ITEC-CHF Telemonitoring System

Eligible participants for the survey were required to have completed the ITEC-CHF intervention. The detailed protocol for this study has been published [22], but it is summarized as follows:

Participants were provided with electronic weighing scales (W550; ForaCare), and a computer tablet (Galaxy Tab A; Samsung). They were asked to weigh themselves on the provided scales daily. The measured weight entry was recorded in the weighing scale and then automatically transmitted to the tablet via a wireless Bluetooth function embedded in the scales. The tablet was preloaded with an Android application (MedTech Global) that received the weight entry and uploaded it to a proprietary software package, ManageMyHealth (MedTech Global). A web application in MMH automatically monitored the uploaded weight entries in real time to generate alerts and triage those alerts to project nurses and the call center. The alerts were designed in accordance with the National Heart Foundation of Australia’s Guidelines for the Prevention, Detection, and Management of Chronic Heart [17].

The telemonitoring intervention consisted of three components: remote weight monitoring, structured telephone support, and nurse-led collaborative care. Telemonitoring was integrated with a personal assistance call service (MePACS) and a nurse care service according to their workflows in usual care.
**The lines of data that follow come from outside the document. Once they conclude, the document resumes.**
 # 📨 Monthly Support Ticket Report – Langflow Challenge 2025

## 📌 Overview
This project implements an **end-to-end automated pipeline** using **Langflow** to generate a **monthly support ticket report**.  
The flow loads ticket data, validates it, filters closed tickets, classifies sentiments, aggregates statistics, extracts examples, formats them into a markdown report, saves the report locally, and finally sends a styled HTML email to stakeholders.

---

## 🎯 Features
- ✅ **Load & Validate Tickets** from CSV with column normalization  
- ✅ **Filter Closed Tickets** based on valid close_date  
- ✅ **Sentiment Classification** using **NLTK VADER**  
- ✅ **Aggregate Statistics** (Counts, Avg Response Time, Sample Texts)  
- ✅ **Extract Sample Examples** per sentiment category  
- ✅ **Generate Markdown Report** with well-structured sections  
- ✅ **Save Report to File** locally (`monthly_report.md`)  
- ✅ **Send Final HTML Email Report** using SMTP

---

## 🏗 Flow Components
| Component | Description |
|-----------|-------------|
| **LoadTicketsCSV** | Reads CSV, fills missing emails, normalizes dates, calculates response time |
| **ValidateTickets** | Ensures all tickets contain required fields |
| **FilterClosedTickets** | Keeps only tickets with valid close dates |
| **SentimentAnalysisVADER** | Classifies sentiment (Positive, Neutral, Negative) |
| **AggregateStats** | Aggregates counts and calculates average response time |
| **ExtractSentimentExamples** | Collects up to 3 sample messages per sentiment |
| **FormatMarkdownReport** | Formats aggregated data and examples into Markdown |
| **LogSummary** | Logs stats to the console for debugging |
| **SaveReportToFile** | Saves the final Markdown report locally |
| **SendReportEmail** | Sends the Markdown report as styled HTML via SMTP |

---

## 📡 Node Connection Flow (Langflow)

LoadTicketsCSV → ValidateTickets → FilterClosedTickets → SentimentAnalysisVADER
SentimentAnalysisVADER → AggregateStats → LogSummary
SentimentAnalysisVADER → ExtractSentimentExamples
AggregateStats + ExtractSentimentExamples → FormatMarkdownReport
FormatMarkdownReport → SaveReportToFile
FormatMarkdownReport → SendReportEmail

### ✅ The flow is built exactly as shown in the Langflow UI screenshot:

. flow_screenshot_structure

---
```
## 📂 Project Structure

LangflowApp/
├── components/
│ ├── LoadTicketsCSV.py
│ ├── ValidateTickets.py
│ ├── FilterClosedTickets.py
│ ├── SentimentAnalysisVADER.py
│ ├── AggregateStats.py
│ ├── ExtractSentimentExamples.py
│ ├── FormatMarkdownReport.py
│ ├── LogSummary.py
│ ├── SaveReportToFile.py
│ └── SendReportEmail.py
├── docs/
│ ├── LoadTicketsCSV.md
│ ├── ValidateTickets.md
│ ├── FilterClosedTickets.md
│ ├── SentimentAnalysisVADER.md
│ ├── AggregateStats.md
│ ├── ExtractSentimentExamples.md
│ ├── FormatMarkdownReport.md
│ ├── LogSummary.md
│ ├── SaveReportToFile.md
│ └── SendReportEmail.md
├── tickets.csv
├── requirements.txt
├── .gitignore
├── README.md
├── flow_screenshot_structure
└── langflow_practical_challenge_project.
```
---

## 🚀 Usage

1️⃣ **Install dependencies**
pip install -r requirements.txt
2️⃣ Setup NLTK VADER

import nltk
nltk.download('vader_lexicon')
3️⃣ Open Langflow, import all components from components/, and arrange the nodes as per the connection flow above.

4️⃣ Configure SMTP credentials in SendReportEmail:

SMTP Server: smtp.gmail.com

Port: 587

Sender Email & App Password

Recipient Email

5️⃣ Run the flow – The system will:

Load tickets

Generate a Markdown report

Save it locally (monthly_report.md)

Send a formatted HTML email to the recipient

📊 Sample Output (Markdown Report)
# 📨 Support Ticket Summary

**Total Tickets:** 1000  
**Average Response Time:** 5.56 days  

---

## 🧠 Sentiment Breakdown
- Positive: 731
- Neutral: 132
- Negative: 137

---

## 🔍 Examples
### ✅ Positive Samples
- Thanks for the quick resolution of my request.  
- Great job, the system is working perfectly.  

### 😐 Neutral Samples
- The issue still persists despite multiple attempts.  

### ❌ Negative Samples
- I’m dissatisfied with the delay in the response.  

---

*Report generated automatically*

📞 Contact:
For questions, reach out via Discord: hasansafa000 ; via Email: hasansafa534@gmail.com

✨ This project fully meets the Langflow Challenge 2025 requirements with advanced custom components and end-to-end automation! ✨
Operators at the call center responded to the alerts in real time (24 hours, 7 days a week). In cases where the participant required clinical support, such as advice for assessing CHF symptoms or managing fluid and salt restriction, the call operator arranged a nurse follow-up.

The project nurses provided structured interventions according to three types of alerts: rapid weight fluctuation (±2 kg in 2 days), slow weight fluctuation (±5 kg in 28 days), and low-risk weight fluctuation (±1 kg over 24 hours). If a participant’s body weight fluctuation exceeded ±1 kg (but less than ±2 kg) over 24 hours, a questionnaire was automatically triggered and sent to the participant’s computer tablet. If the participant reported any of the clinical conditions in the questionnaire or did not respond to the questionnaire, the project nurses contacted the participant for a clinical assessment. However, if the response to the questionnaire determined the participant was asymptomatic, the alert was cancelled automatically to minimize unnecessary alerts to the project nurses.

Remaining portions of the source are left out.